ASSIGNMENT. Filter the listing below down to the lines containing the word "的页表项大小是".

-- INPUT MATERIAL follows --

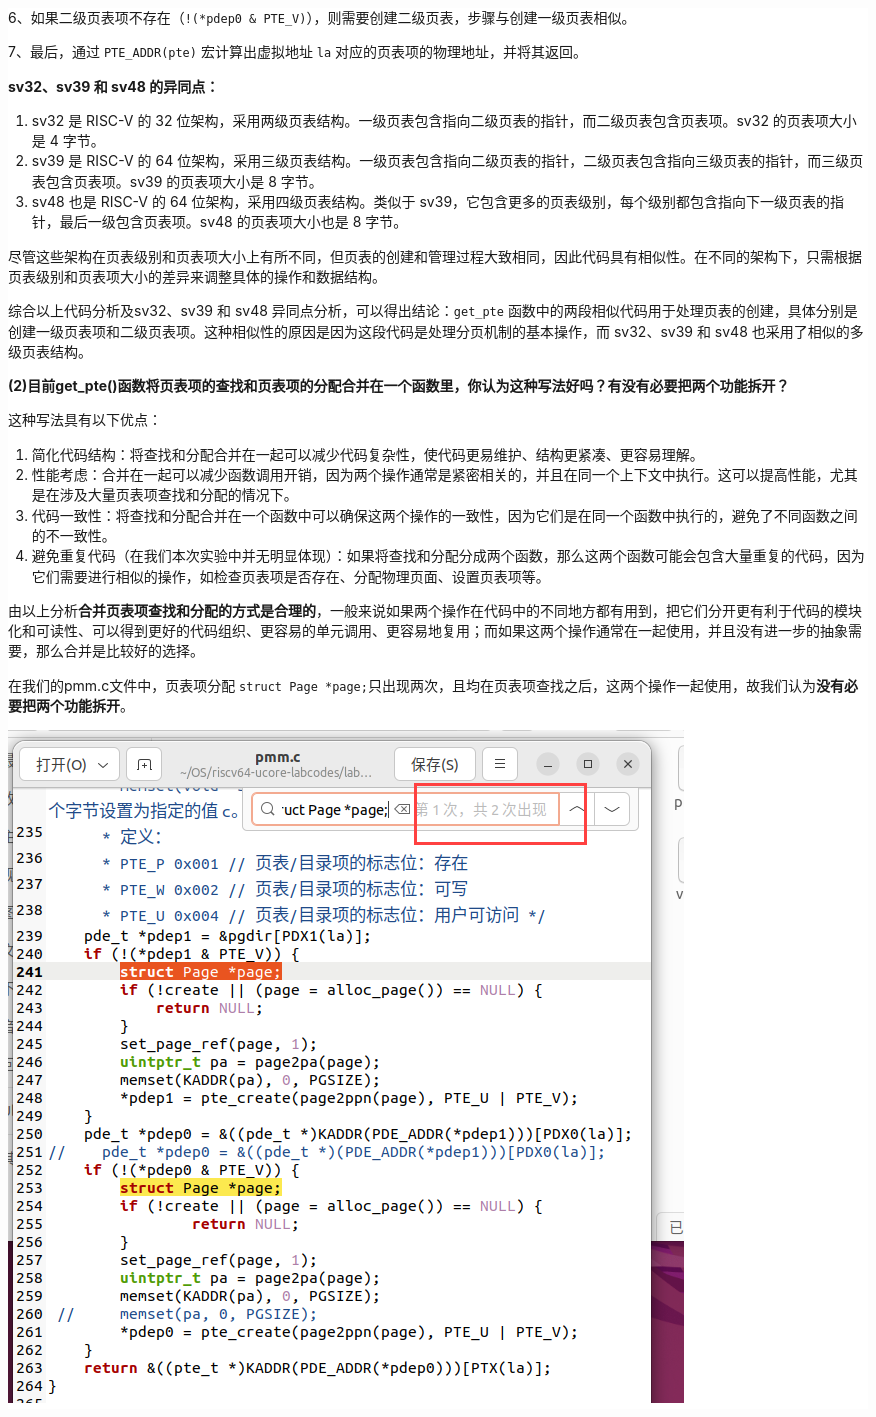 6、如果二级页表项不存在（`!(*pdep0 & PTE_V)`），则需要创建二级页表，步骤与创建一级页表相似。

7、最后，通过 `PTE_ADDR(pte)` 宏计算出虚拟地址 `la` 对应的页表项的物理地址，并将其返回。

**sv32、sv39 和 sv48 的异同点：**

1. sv32 是 RISC-V 的 32 位架构，采用两级页表结构。一级页表包含指向二级页表的指针，而二级页表包含页表项。sv32 的页表项大小是 4 字节。
2. sv39 是 RISC-V 的 64 位架构，采用三级页表结构。一级页表包含指向二级页表的指针，二级页表包含指向三级页表的指针，而三级页表包含页表项。sv39 的页表项大小是 8 字节。
3. sv48 也是 RISC-V 的 64 位架构，采用四级页表结构。类似于 sv39，它包含更多的页表级别，每个级别都包含指向下一级页表的指针，最后一级包含页表项。sv48 的页表项大小也是 8 字节。

尽管这些架构在页表级别和页表项大小上有所不同，但页表的创建和管理过程大致相同，因此代码具有相似性。在不同的架构下，只需根据页表级别和页表项大小的差异来调整具体的操作和数据结构。

综合以上代码分析及sv32、sv39 和 sv48 异同点分析，可以得出结论：`get_pte`  函数中的两段相似代码用于处理页表的创建，具体分别是创建一级页表项和二级页表项。这种相似性的原因是因为这段代码是处理分页机制的基本操作，而  sv32、sv39 和 sv48 也采用了相似的多级页表结构。

**(2)目前get_pte()函数将页表项的查找和页表项的分配合并在一个函数里，你认为这种写法好吗？有没有必要把两个功能拆开？**

这种写法具有以下优点：

1. 简化代码结构：将查找和分配合并在一起可以减少代码复杂性，使代码更易维护、结构更紧凑、更容易理解。
2. 性能考虑：合并在一起可以减少函数调用开销，因为两个操作通常是紧密相关的，并且在同一个上下文中执行。这可以提高性能，尤其是在涉及大量页表项查找和分配的情况下。
3. 代码一致性：将查找和分配合并在一个函数中可以确保这两个操作的一致性，因为它们是在同一个函数中执行的，避免了不同函数之间的不一致性。
4. 避免重复代码（在我们本次实验中并无明显体现）：如果将查找和分配分成两个函数，那么这两个函数可能会包含大量重复的代码，因为它们需要进行相似的操作，如检查页表项是否存在、分配物理页面、设置页表项等。

由以上分析**合并页表项查找和分配的方式是合理的**，一般来说如果两个操作在代码中的不同地方都有用到，把它们分开更有利于代码的模块化和可读性、可以得到更好的代码组织、更容易的单元调用、更容易地复用；而如果这两个操作通常在一起使用，并且没有进一步的抽象需要，那么合并是比较好的选择。

在我们的pmm.c文件中，页表项分配 `struct Page *page;`只出现两次，且均在页表项查找之后，这两个操作一起使用，故我们认为**没有必要把两个功能拆开**。

![图片](img/图片.png)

-- INPUT MATERIAL concluded --

ANSWER BELOW.
1. sv32 是 RISC-V 的 32 位架构，采用两级页表结构。一级页表包含指向二级页表的指针，而二级页表包含页表项。sv32 的页表项大小是 4 字节。
2. sv39 是 RISC-V 的 64 位架构，采用三级页表结构。一级页表包含指向二级页表的指针，二级页表包含指向三级页表的指针，而三级页表包含页表项。sv39 的页表项大小是 8 字节。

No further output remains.